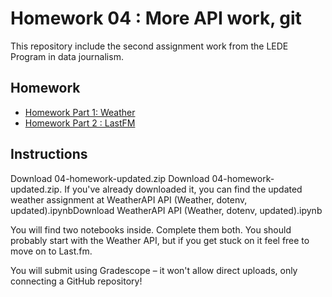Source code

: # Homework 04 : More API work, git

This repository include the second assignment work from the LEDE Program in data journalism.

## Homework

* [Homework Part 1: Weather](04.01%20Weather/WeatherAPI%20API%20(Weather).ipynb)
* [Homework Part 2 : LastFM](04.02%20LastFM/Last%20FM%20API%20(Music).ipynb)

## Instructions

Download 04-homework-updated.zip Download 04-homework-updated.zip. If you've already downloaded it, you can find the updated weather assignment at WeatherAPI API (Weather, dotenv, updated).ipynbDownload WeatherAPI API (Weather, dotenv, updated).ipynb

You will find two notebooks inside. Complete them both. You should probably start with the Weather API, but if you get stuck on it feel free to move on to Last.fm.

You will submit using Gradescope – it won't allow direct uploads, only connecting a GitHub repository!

════════

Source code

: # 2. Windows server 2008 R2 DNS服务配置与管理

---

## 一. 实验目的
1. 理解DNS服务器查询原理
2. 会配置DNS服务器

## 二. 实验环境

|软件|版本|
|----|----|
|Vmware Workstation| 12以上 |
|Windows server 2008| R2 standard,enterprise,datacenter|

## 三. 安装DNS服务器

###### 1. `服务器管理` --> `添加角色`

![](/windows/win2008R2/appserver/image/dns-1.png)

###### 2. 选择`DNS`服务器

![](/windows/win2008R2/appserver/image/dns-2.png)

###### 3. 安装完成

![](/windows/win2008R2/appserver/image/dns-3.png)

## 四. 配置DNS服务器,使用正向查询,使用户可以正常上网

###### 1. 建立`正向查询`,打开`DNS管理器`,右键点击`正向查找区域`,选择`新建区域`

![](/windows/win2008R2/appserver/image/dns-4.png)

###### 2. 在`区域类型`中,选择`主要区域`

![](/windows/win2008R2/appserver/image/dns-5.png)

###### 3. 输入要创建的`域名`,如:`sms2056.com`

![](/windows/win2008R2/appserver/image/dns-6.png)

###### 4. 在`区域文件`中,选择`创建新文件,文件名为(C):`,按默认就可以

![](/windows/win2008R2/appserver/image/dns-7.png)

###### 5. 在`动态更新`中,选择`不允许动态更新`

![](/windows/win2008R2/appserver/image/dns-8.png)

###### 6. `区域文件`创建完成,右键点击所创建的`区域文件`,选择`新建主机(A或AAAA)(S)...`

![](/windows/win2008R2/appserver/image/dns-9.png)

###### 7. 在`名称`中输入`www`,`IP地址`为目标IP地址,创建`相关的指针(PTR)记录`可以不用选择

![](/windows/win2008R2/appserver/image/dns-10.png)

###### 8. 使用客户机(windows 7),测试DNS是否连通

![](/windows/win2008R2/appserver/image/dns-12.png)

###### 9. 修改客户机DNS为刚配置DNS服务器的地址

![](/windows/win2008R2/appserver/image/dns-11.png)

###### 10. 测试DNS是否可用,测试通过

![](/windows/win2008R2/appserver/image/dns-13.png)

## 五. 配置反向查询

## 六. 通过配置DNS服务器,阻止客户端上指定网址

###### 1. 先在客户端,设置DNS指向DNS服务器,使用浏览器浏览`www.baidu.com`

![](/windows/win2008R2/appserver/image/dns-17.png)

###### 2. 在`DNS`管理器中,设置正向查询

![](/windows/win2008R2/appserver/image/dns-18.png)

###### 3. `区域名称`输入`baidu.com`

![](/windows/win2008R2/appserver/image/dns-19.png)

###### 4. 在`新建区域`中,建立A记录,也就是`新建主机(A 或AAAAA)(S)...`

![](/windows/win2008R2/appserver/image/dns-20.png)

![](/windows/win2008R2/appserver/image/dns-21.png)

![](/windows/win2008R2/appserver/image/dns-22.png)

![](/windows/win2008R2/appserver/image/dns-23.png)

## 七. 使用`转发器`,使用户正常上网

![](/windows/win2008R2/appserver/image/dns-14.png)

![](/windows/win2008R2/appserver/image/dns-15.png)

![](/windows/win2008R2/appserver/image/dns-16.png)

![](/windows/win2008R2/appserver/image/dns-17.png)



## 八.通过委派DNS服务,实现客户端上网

════════

● **Work order**
Provide the count of lines holding the word "repository" in these entries, and no other words.

● **Answer to this problem**
2